This works because Caddy's :80 block proxies all HTTP traffic to the gateway. However, once DNS is properly configured, always use the HTTPS domain URL.

Important: Never use http://<ip>:6001 — port 6001 is the internal gateway and is blocked by UFW from external access. The join request goes through Caddy on port 80 (HTTP) or 443 (HTTPS), which proxies to the gateway internally.

Pre-Install Checklist

Before running orama install on a VPS, ensure:

  1. Stop Docker if running. Docker commonly binds ports 4001 and 8080 which conflict with IPFS. The installer checks for port conflicts and shows which process is using each port, but it's easier to stop Docker first:

    sudo systemctl stop docker docker.socket
    sudo systemctl disable docker docker.socket
    
  2. Stop any existing IPFS instance.

    sudo systemctl stop ipfs
    
  3. Ensure make is installed.
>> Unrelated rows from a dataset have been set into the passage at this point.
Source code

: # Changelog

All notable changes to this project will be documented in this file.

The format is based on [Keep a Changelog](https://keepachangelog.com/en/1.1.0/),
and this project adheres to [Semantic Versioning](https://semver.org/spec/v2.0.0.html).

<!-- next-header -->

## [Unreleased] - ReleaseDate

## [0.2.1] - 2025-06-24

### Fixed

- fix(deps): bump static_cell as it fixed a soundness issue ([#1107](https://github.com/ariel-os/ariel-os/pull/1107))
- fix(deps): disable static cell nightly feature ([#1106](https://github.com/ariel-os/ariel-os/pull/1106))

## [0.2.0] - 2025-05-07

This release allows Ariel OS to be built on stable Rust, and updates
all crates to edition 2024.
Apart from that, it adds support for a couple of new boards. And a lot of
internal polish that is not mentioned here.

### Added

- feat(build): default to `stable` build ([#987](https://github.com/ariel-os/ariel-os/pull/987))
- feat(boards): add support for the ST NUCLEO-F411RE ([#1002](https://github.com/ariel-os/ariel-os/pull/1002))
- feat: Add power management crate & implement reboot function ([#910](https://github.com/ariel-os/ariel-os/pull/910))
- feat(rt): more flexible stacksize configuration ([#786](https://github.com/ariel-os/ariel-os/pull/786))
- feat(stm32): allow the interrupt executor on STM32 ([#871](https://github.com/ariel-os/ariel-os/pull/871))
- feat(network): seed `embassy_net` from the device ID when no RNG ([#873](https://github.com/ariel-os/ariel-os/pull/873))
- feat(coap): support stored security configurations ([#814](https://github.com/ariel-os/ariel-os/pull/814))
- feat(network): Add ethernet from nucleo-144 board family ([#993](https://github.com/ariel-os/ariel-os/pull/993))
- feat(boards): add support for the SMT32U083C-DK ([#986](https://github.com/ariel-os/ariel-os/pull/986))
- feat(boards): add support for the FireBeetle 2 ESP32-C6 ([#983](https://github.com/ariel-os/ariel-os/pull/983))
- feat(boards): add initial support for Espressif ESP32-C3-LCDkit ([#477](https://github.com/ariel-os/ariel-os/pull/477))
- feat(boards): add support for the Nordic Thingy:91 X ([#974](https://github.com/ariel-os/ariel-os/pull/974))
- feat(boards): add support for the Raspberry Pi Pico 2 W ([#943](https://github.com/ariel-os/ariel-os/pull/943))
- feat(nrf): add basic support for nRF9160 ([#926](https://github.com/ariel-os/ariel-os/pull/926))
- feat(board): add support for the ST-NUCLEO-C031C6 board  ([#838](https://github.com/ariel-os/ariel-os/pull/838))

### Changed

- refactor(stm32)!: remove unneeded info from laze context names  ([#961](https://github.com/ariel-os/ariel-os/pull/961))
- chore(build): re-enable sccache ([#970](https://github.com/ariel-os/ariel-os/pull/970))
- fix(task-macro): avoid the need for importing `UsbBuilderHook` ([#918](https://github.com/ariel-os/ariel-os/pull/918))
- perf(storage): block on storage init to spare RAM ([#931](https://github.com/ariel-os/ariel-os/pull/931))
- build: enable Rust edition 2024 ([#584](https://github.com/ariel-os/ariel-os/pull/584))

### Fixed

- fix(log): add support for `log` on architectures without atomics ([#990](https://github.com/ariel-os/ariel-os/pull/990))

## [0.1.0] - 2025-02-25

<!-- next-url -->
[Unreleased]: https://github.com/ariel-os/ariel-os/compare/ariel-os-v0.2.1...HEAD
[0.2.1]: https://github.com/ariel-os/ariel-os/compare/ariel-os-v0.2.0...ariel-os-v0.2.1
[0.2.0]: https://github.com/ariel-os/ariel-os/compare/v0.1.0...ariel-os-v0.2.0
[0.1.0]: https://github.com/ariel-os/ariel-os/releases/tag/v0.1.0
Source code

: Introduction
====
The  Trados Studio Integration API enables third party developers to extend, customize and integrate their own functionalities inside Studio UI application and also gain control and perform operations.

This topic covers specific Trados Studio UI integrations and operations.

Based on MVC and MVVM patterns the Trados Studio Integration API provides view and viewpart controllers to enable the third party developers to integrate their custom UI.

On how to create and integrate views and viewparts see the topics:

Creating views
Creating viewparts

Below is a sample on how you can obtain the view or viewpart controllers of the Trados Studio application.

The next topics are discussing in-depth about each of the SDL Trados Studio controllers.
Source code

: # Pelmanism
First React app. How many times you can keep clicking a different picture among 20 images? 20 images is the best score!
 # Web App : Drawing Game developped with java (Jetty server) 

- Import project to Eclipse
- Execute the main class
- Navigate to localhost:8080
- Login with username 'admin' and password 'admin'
Required for building CoreDNS and Caddy from source:

    sudo apt-get install -y make
    
  4. Stop any service on port 53 (for nameserver nodes). The installer handles systemd-resolved automatically, but other DNS services (like bind9 or dnsmasq) must be stopped manually.

Recovering from Failed Joins

If a node partially joins the cluster (registers in RQLite's Raft but then fails or gets cleaned), the remaining cluster can lose quorum permanently. This happens because RQLite thinks there are N voters but only N-1 are reachable.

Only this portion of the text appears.